Sir Howard Joseph Newby, (born 10 December 1947) is a British sociologist. He was appointed vice-chancellor of the University of Liverpool in 2008 and retired in December 2014. He was vice-chancellor of the University of Southampton from 1994 to 2001. He was appointed as the vice-chancellor of the University of the West of England (UWE), from March 2006. After 15 months at UWE he moved to the University of Liverpool and was almost immediately put on "gardening leave" at UWE for the duration of his year-long notice period, with the then deputy vice-chancellor, Steve West, acting up to the VC role before his subsequent substantive appointment. On 11 February 2014, it was announced that Newby would retire from his role as vice-chancellor of Liverpool in 2015.

==Early life==
He grew up in Derbyshire, going to John Port Grammar School in Etwall, before attending Atlantic College, an independent (private) residential sixth form college in Wales, as a scholarship student. He attended the University of Essex where he gained a BA and PhD.

==Career==
His other academic posts include professor of sociology at the University of Essex and visiting appointments in Australia and the United States. From 1980 to 1983 he was professor of sociology and rural sociology at the University of Wisconsin–Madison.

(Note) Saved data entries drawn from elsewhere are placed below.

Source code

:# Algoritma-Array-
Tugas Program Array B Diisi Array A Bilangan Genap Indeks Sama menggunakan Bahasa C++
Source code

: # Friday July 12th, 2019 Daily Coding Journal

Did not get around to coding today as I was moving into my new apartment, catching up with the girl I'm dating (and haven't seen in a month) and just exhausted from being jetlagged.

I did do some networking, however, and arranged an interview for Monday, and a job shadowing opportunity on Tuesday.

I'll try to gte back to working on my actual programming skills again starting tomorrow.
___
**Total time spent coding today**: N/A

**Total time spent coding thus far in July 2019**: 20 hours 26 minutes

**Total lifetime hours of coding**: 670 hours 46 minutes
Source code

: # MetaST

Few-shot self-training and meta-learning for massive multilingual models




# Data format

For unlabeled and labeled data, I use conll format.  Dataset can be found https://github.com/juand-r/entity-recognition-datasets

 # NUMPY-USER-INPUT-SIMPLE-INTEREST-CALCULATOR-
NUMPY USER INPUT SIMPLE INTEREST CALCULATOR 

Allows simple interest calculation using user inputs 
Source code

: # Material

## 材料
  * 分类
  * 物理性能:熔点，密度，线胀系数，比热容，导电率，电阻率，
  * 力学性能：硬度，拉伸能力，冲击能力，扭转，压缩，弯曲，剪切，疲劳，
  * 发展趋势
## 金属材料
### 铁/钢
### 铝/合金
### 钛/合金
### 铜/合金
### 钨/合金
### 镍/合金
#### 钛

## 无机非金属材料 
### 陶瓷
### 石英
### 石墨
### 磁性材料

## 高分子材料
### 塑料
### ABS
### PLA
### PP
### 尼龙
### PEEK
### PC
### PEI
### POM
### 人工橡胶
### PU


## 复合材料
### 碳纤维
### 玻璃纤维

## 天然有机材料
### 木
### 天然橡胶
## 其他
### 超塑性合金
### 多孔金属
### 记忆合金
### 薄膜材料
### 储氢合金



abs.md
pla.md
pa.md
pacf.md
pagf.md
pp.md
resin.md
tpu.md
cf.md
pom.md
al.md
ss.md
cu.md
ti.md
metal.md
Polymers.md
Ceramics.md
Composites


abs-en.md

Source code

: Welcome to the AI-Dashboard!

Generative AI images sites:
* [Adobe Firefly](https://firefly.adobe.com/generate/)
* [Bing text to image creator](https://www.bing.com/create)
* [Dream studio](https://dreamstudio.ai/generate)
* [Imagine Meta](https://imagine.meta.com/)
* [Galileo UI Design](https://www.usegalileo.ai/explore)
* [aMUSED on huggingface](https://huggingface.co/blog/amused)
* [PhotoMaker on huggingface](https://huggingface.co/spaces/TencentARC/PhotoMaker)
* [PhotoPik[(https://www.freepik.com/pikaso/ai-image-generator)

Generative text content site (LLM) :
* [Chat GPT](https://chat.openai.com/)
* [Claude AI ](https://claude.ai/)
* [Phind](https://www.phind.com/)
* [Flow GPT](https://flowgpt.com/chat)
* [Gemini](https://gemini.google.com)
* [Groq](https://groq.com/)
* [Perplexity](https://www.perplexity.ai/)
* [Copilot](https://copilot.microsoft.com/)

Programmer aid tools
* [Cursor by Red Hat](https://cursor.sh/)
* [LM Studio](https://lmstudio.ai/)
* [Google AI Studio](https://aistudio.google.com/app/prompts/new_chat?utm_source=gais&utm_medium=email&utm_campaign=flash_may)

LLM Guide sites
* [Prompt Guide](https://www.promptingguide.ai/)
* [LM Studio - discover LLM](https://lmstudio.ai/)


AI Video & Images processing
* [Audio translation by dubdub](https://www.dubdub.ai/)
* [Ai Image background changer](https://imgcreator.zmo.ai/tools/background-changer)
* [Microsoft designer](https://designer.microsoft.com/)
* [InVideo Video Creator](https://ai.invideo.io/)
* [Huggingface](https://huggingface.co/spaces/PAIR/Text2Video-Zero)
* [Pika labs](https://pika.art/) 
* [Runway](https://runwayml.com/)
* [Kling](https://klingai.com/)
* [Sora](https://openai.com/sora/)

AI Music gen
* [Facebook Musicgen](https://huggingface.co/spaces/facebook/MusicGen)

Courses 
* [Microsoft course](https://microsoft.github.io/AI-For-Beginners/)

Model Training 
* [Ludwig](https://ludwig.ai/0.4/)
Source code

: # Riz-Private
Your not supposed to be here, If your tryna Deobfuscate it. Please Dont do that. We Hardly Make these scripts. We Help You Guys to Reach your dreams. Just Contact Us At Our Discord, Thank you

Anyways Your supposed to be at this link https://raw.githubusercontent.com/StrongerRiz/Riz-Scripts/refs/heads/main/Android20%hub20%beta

In August 2001, Newby ended a two-year term as president of Universities UK, the UK body which represents the university sector. His year-long presidency of the British Association ended in September 2002. He was appointed as the Chief Executive of The Higher Education Funding Council for England (HEFCE) in October 2001. He served as President of the Academy of Social Sciences from 2008 to 2013. He is a director of the Universities Superannuation Scheme Limited, and chair of trustees for NatCen Social Research.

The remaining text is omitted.